Dataset excerpts:

========

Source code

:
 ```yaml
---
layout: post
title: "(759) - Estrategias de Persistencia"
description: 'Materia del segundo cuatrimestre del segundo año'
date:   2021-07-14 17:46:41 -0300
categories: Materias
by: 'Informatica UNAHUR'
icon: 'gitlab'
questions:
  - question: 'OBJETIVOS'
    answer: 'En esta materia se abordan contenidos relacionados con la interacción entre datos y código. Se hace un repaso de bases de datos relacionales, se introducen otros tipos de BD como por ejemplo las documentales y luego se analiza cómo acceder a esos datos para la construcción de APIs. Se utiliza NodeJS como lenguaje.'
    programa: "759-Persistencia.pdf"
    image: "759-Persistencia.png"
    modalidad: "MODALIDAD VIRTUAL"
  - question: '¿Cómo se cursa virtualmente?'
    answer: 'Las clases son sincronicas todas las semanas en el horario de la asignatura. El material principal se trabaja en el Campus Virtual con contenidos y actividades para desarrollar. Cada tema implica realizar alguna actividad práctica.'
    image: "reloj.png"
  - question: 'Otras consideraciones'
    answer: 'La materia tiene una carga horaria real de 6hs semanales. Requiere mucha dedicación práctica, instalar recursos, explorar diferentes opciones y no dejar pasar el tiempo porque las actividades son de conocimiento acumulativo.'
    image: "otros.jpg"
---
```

========

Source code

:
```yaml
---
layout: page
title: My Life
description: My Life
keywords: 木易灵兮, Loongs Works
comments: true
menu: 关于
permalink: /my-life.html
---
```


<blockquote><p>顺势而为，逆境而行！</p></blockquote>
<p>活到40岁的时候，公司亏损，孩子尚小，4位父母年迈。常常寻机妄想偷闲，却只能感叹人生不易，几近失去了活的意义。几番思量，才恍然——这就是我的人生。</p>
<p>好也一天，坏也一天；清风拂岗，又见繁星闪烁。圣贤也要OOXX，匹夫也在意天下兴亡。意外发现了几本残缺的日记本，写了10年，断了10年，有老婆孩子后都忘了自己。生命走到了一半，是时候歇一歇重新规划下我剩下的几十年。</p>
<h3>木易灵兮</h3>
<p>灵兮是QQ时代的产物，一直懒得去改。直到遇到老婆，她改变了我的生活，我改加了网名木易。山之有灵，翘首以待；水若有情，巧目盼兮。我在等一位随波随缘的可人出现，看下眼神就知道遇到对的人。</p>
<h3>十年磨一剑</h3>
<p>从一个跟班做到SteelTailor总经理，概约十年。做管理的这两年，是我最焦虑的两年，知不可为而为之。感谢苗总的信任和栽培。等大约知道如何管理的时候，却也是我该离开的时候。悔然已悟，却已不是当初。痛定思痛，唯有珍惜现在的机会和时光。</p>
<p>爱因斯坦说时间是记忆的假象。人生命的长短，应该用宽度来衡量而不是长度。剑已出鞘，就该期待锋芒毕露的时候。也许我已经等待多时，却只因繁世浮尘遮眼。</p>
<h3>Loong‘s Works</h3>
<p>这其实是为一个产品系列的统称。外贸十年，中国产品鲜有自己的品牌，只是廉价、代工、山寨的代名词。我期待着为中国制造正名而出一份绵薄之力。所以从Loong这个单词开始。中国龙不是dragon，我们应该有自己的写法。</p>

========

§ **Task brief**: Identify each line in the records above containing the word "Works"; copy those lines.

§ **Solution for this problem**:
keywords: 木易灵兮, Loongs Works
<h3>Loong‘s Works</h3>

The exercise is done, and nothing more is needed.